:: SOURCE INFORMATION ::

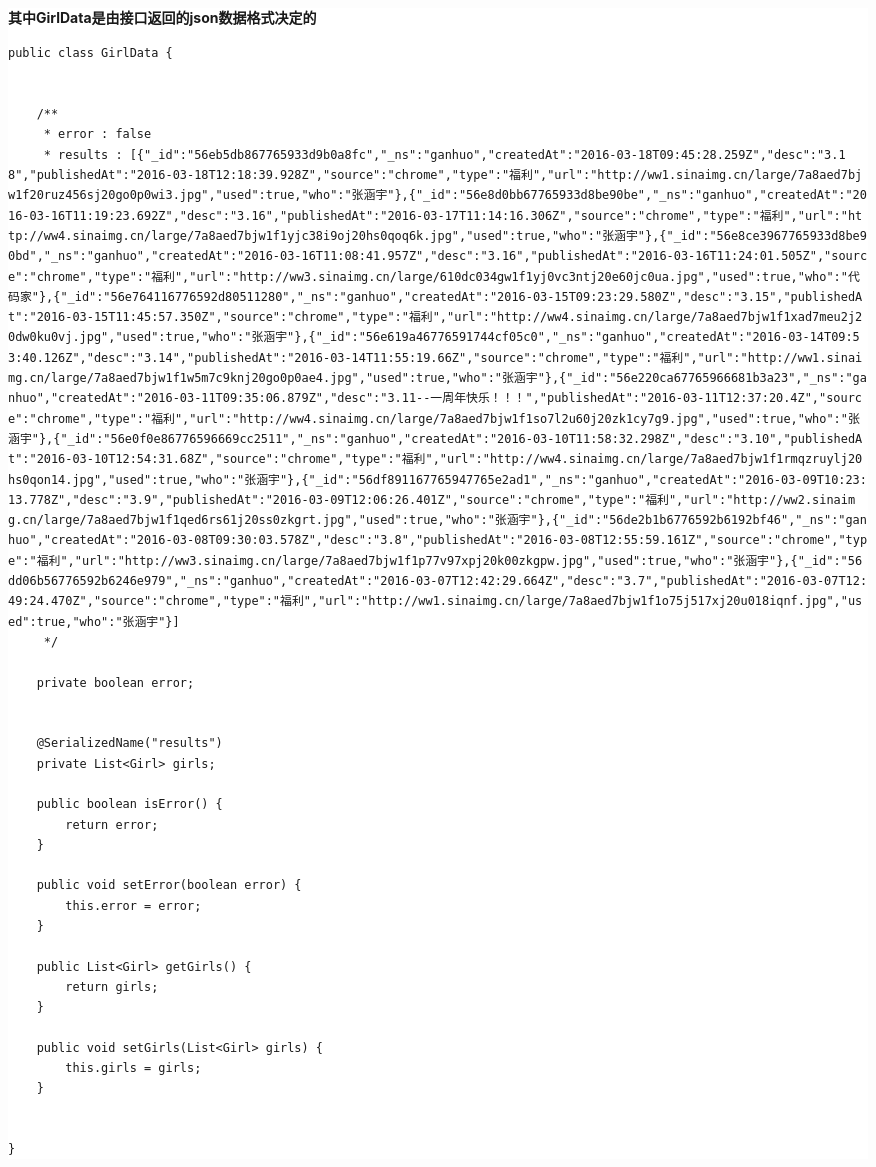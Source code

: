 
**其中GirlData是由接口返回的json数据格式决定的**

```
public class GirlData {


    /**
     * error : false
     * results : [{"_id":"56eb5db867765933d9b0a8fc","_ns":"ganhuo","createdAt":"2016-03-18T09:45:28.259Z","desc":"3.18","publishedAt":"2016-03-18T12:18:39.928Z","source":"chrome","type":"福利","url":"http://ww1.sinaimg.cn/large/7a8aed7bjw1f20ruz456sj20go0p0wi3.jpg","used":true,"who":"张涵宇"},{"_id":"56e8d0bb67765933d8be90be","_ns":"ganhuo","createdAt":"2016-03-16T11:19:23.692Z","desc":"3.16","publishedAt":"2016-03-17T11:14:16.306Z","source":"chrome","type":"福利","url":"http://ww4.sinaimg.cn/large/7a8aed7bjw1f1yjc38i9oj20hs0qoq6k.jpg","used":true,"who":"张涵宇"},{"_id":"56e8ce3967765933d8be90bd","_ns":"ganhuo","createdAt":"2016-03-16T11:08:41.957Z","desc":"3.16","publishedAt":"2016-03-16T11:24:01.505Z","source":"chrome","type":"福利","url":"http://ww3.sinaimg.cn/large/610dc034gw1f1yj0vc3ntj20e60jc0ua.jpg","used":true,"who":"代码家"},{"_id":"56e764116776592d80511280","_ns":"ganhuo","createdAt":"2016-03-15T09:23:29.580Z","desc":"3.15","publishedAt":"2016-03-15T11:45:57.350Z","source":"chrome","type":"福利","url":"http://ww4.sinaimg.cn/large/7a8aed7bjw1f1xad7meu2j20dw0ku0vj.jpg","used":true,"who":"张涵宇"},{"_id":"56e619a46776591744cf05c0","_ns":"ganhuo","createdAt":"2016-03-14T09:53:40.126Z","desc":"3.14","publishedAt":"2016-03-14T11:55:19.66Z","source":"chrome","type":"福利","url":"http://ww1.sinaimg.cn/large/7a8aed7bjw1f1w5m7c9knj20go0p0ae4.jpg","used":true,"who":"张涵宇"},{"_id":"56e220ca67765966681b3a23","_ns":"ganhuo","createdAt":"2016-03-11T09:35:06.879Z","desc":"3.11--一周年快乐！！！","publishedAt":"2016-03-11T12:37:20.4Z","source":"chrome","type":"福利","url":"http://ww4.sinaimg.cn/large/7a8aed7bjw1f1so7l2u60j20zk1cy7g9.jpg","used":true,"who":"张涵宇"},{"_id":"56e0f0e86776596669cc2511","_ns":"ganhuo","createdAt":"2016-03-10T11:58:32.298Z","desc":"3.10","publishedAt":"2016-03-10T12:54:31.68Z","source":"chrome","type":"福利","url":"http://ww4.sinaimg.cn/large/7a8aed7bjw1f1rmqzruylj20hs0qon14.jpg","used":true,"who":"张涵宇"},{"_id":"56df891167765947765e2ad1","_ns":"ganhuo","createdAt":"2016-03-09T10:23:13.778Z","desc":"3.9","publishedAt":"2016-03-09T12:06:26.401Z","source":"chrome","type":"福利","url":"http://ww2.sinaimg.cn/large/7a8aed7bjw1f1qed6rs61j20ss0zkgrt.jpg","used":true,"who":"张涵宇"},{"_id":"56de2b1b6776592b6192bf46","_ns":"ganhuo","createdAt":"2016-03-08T09:30:03.578Z","desc":"3.8","publishedAt":"2016-03-08T12:55:59.161Z","source":"chrome","type":"福利","url":"http://ww3.sinaimg.cn/large/7a8aed7bjw1f1p77v97xpj20k00zkgpw.jpg","used":true,"who":"张涵宇"},{"_id":"56dd06b56776592b6246e979","_ns":"ganhuo","createdAt":"2016-03-07T12:42:29.664Z","desc":"3.7","publishedAt":"2016-03-07T12:49:24.470Z","source":"chrome","type":"福利","url":"http://ww1.sinaimg.cn/large/7a8aed7bjw1f1o75j517xj20u018iqnf.jpg","used":true,"who":"张涵宇"}]
     */

    private boolean error;


    @SerializedName("results")
    private List<Girl> girls;

    public boolean isError() {
        return error;
    }

    public void setError(boolean error) {
        this.error = error;
    }

    public List<Girl> getGirls() {
        return girls;
    }

    public void setGirls(List<Girl> girls) {
        this.girls = girls;
    }


}
```
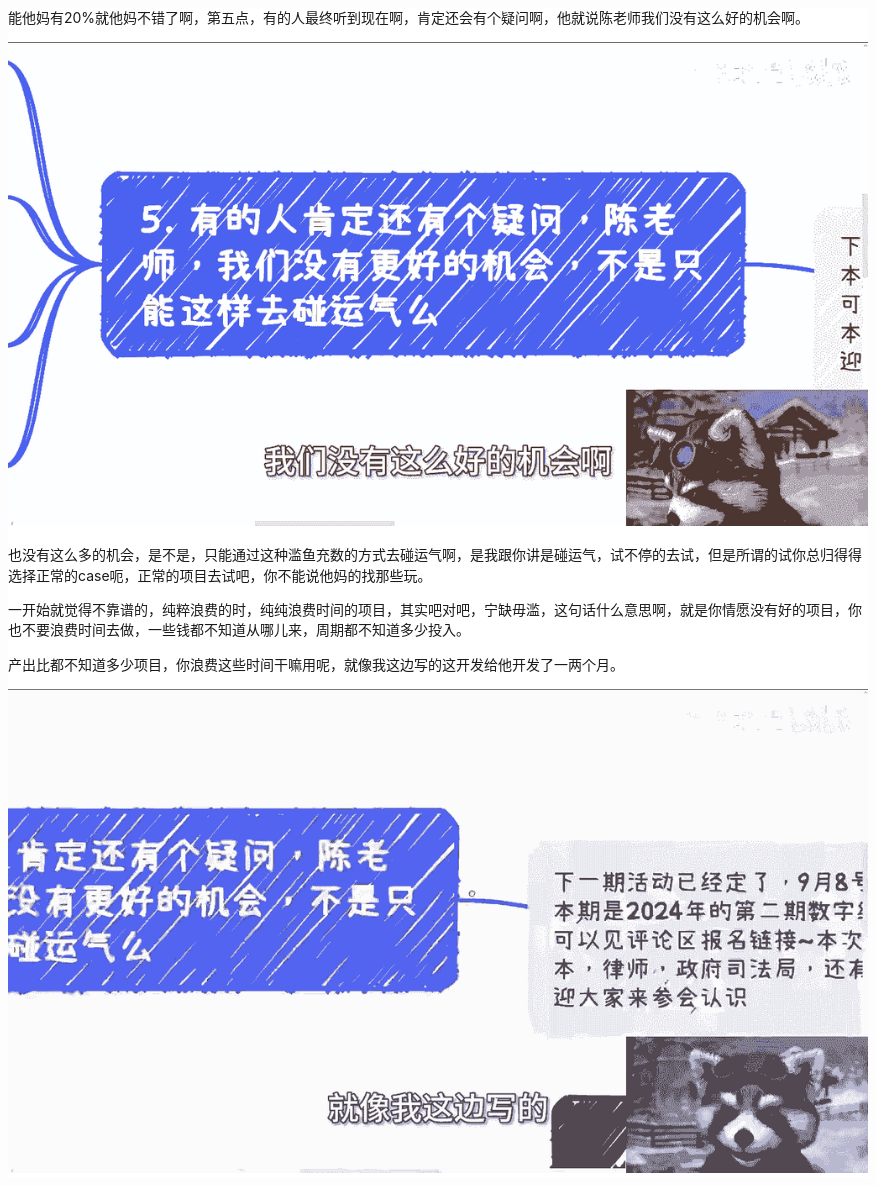 能他妈有20%就他妈不错了啊，第五点，有的人最终听到现在啊，肯定还会有个疑问啊，他就说陈老师我们没有这么好的机会啊。



![](img/d19cb464efd79a147a62373d397a5e83_12.png)

也没有这么多的机会，是不是，只能通过这种滥鱼充数的方式去碰运气啊，是我跟你讲是碰运气，试不停的去试，但是所谓的试你总归得得选择正常的case呃，正常的项目去试吧，你不能说他妈的找那些玩。

一开始就觉得不靠谱的，纯粹浪费的时，纯纯浪费时间的项目，其实吧对吧，宁缺毋滥，这句话什么意思啊，就是你情愿没有好的项目，你也不要浪费时间去做，一些钱都不知道从哪儿来，周期都不知道多少投入。

产出比都不知道多少项目，你浪费这些时间干嘛用呢，就像我这边写的这开发给他开发了一两个月。

![](img/d19cb464efd79a147a62373d397a5e83_14.png)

:::

# TASK REQUIREMENTS:
A verbatim copy of all the records, minus the pictures, is the expected answer.

# WRITTEN SOLUTION:
Source code

: 
**其中GirlData是由接口返回的json数据格式决定的**

```
public class GirlData {


    /**
     * error : false
     * results : [{"_id":"56eb5db867765933d9b0a8fc","_ns":"ganhuo","createdAt":"2016-03-18T09:45:28.259Z","desc":"3.18","publishedAt":"2016-03-18T12:18:39.928Z","source":"chrome","type":"福利","url":"http://ww1.sinaimg.cn/large/7a8aed7bjw1f20ruz456sj20go0p0wi3.jpg","used":true,"who":"张涵宇"},{"_id":"56e8d0bb67765933d8be90be","_ns":"ganhuo","createdAt":"2016-03-16T11:19:23.692Z","desc":"3.16","publishedAt":"2016-03-17T11:14:16.306Z","source":"chrome","type":"福利","url":"http://ww4.sinaimg.cn/large/7a8aed7bjw1f1yjc38i9oj20hs0qoq6k.jpg","used":true,"who":"张涵宇"},{"_id":"56e8ce3967765933d8be90bd","_ns":"ganhuo","createdAt":"2016-03-16T11:08:41.957Z","desc":"3.16","publishedAt":"2016-03-16T11:24:01.505Z","source":"chrome","type":"福利","url":"http://ww3.sinaimg.cn/large/610dc034gw1f1yj0vc3ntj20e60jc0ua.jpg","used":true,"who":"代码家"},{"_id":"56e764116776592d80511280","_ns":"ganhuo","createdAt":"2016-03-15T09:23:29.580Z","desc":"3.15","publishedAt":"2016-03-15T11:45:57.350Z","source":"chrome","type":"福利","url":"http://ww4.sinaimg.cn/large/7a8aed7bjw1f1xad7meu2j20dw0ku0vj.jpg","used":true,"who":"张涵宇"},{"_id":"56e619a46776591744cf05c0","_ns":"ganhuo","createdAt":"2016-03-14T09:53:40.126Z","desc":"3.14","publishedAt":"2016-03-14T11:55:19.66Z","source":"chrome","type":"福利","url":"http://ww1.sinaimg.cn/large/7a8aed7bjw1f1w5m7c9knj20go0p0ae4.jpg","used":true,"who":"张涵宇"},{"_id":"56e220ca67765966681b3a23","_ns":"ganhuo","createdAt":"2016-03-11T09:35:06.879Z","desc":"3.11--一周年快乐！！！","publishedAt":"2016-03-11T12:37:20.4Z","source":"chrome","type":"福利","url":"http://ww4.sinaimg.cn/large/7a8aed7bjw1f1so7l2u60j20zk1cy7g9.jpg","used":true,"who":"张涵宇"},{"_id":"56e0f0e86776596669cc2511","_ns":"ganhuo","createdAt":"2016-03-10T11:58:32.298Z","desc":"3.10","publishedAt":"2016-03-10T12:54:31.68Z","source":"chrome","type":"福利","url":"http://ww4.sinaimg.cn/large/7a8aed7bjw1f1rmqzruylj20hs0qon14.jpg","used":true,"who":"张涵宇"},{"_id":"56df891167765947765e2ad1","_ns":"ganhuo","createdAt":"2016-03-09T10:23:13.778Z","desc":"3.9","publishedAt":"2016-03-09T12:06:26.401Z","source":"chrome","type":"福利","url":"http://ww2.sinaimg.cn/large/7a8aed7bjw1f1qed6rs61j20ss0zkgrt.jpg","used":true,"who":"张涵宇"},{"_id":"56de2b1b6776592b6192bf46","_ns":"ganhuo","createdAt":"2016-03-08T09:30:03.578Z","desc":"3.8","publishedAt":"2016-03-08T12:55:59.161Z","source":"chrome","type":"福利","url":"http://ww3.sinaimg.cn/large/7a8aed7bjw1f1p77v97xpj20k00zkgpw.jpg","used":true,"who":"张涵宇"},{"_id":"56dd06b56776592b6246e979","_ns":"ganhuo","createdAt":"2016-03-07T12:42:29.664Z","desc":"3.7","publishedAt":"2016-03-07T12:49:24.470Z","source":"chrome","type":"福利","url":"http://ww1.sinaimg.cn/large/7a8aed7bjw1f1o75j517xj20u018iqnf.jpg","used":true,"who":"张涵宇"}]
     */

    private boolean error;


    @SerializedName("results")
    private List<Girl> girls;

    public boolean isError() {
        return error;
    }

    public void setError(boolean error) {
        this.error = error;
    }

    public List<Girl> getGirls() {
        return girls;
    }

    public void setGirls(List<Girl> girls) {
        this.girls = girls;
    }


}
```
 能他妈有20%就他妈不错了啊，第五点，有的人最终听到现在啊，肯定还会有个疑问啊，他就说陈老师我们没有这么好的机会啊。



![](img/d19cb464efd79a147a62373d397a5e83_12.png)

也没有这么多的机会，是不是，只能通过这种滥鱼充数的方式去碰运气啊，是我跟你讲是碰运气，试不停的去试，但是所谓的试你总归得得选择正常的case呃，正常的项目去试吧，你不能说他妈的找那些玩。

一开始就觉得不靠谱的，纯粹浪费的时，纯纯浪费时间的项目，其实吧对吧，宁缺毋滥，这句话什么意思啊，就是你情愿没有好的项目，你也不要浪费时间去做，一些钱都不知道从哪儿来，周期都不知道多少投入。

产出比都不知道多少项目，你浪费这些时间干嘛用呢，就像我这边写的这开发给他开发了一两个月。

![](img/d19cb464efd79a147a62373d397a5e83_14.png)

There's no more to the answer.